3. The assembly defined in claim 1, wherein said plurality of restrictive passages comprises a plurality of laminar flow passages disposed fluidically in parallel.

4. The assembly defined in claim 1, wherein said plurality of restrictive passages includes passages formed through a filter formed of fibrous material.

5. The assembly defined in claim 1, wherein said plurality of restrictive passages include passages through a porous sintered metal filter.

6. The assembly defined in claim 1, wherein said plurality of restrictive passages includes passages formed through fibrous filter material.

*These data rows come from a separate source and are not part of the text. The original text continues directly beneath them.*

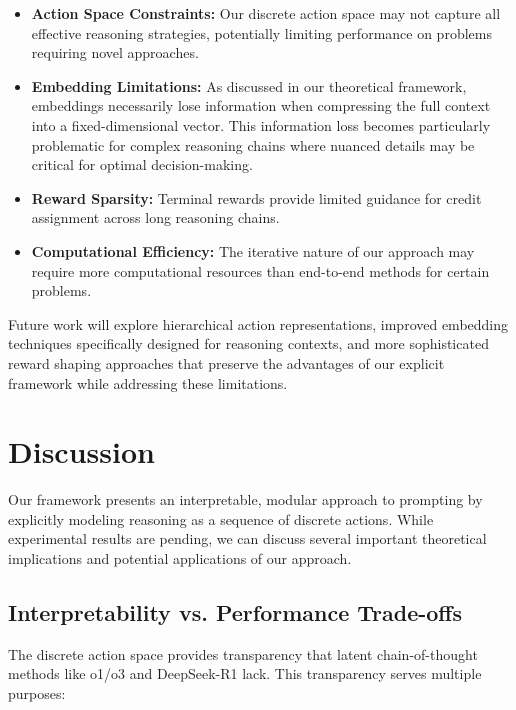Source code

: \documentclass[10pt,journal,compsoc]{IEEEtran}
\begin{document}
\begin{itemize}
\item \textbf{Action Space Constraints:} Our discrete action space may not capture all effective reasoning strategies, potentially limiting performance on problems requiring novel approaches.

\item \textbf{Embedding Limitations:} As discussed in our theoretical framework, embeddings necessarily lose information when compressing the full context into a fixed-dimensional vector. This information loss becomes particularly problematic for complex reasoning chains where nuanced details may be critical for optimal decision-making.

\item \textbf{Reward Sparsity:} Terminal rewards provide limited guidance for credit assignment across long reasoning chains.

\item \textbf{Computational Efficiency:} The iterative nature of our approach may require more computational resources than end-to-end methods for certain problems.
\end{itemize}

Future work will explore hierarchical action representations, improved embedding techniques specifically designed for reasoning contexts, and more sophisticated reward shaping approaches that preserve the advantages of our explicit framework while addressing these limitations.

\section{Discussion}

Our framework presents an interpretable, modular approach to prompting by explicitly modeling reasoning as a sequence of discrete actions. While experimental results are pending, we can discuss several important theoretical implications and potential applications of our approach.

\subsection{Interpretability vs. Performance Trade-offs}

The discrete action space provides transparency that latent chain-of-thought methods like o1/o3 and DeepSeek-R1 lack. This transparency serves multiple purposes:
\end{document}
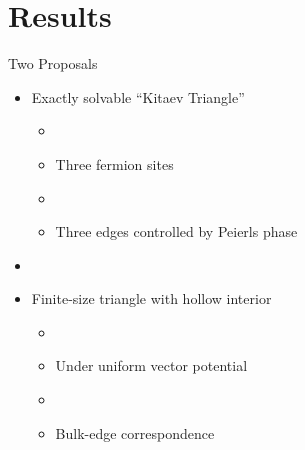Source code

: \documentclass[xcolor=dvipsnames,10pt,aspectratio=169]{beamer}
\newcommand{\RE}{Results}
\begin{document}
  \section{\RE}

  \begin{frame}{Two Proposals}
    \begin{itemize}
      \item Exactly solvable ``Kitaev Triangle''
        \begin{itemize}
          \item[]
          \item Three fermion sites
          \item[]
          \item Three edges controlled by Peierls phase
        \end{itemize}
      \item[]
      \pause
      \item Finite-size triangle with hollow interior
        \begin{itemize}
          \item[]
          \item Under uniform vector potential
          \item[]
          \item Bulk-edge correspondence
        \end{itemize}
    \end{itemize}
  \end{frame}
\end{document}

7. A method of controlling fuel vapor purge flow from a canister to an engine air inlet manifold comprising:

(a) forming a control pressure chamber on one side of a pressure responsive member and applying engine inlet manifold vacuum to said chamber and drawing a vacuum therein;

(b) porting said pressure chamber to the atmosphere and electrically controlling atmospheric air bleed to said chamber;

(c) disposing a moveable valve member in a valving chamber and connecting said valving chamber to said canister and to said engine air inlet manifold;

(d) connecting said moveable member to said pressure responsive member and moving said valve member and controlling vapor flow in said valving chamber to said engine air inlet; and,

(e) said drawing a vacuum including drawing vacuum through a plurality of restricting passages in said vacuum port and restricting air flow therein and preventing sonic flow limiting therethrough.

8. The method defined in claim 7, wherein said step of drawing a vacuum includes disposing a first and second orifice fluidically in series.

9. The method defined in claim 7, wherein said step of drawing a vacuum includes disposing a fibrous filter material in said vacuum port.

10. The method defined in claim 7, wherein said step of drawing a vacuum includes disposing a plurality of laminar flow passages fluidically in parallel.

11. The method defined in claim 7, wherein said step of drawing a vacuum includes disposing a laminar flow element fluidically in series with a restricting orifice.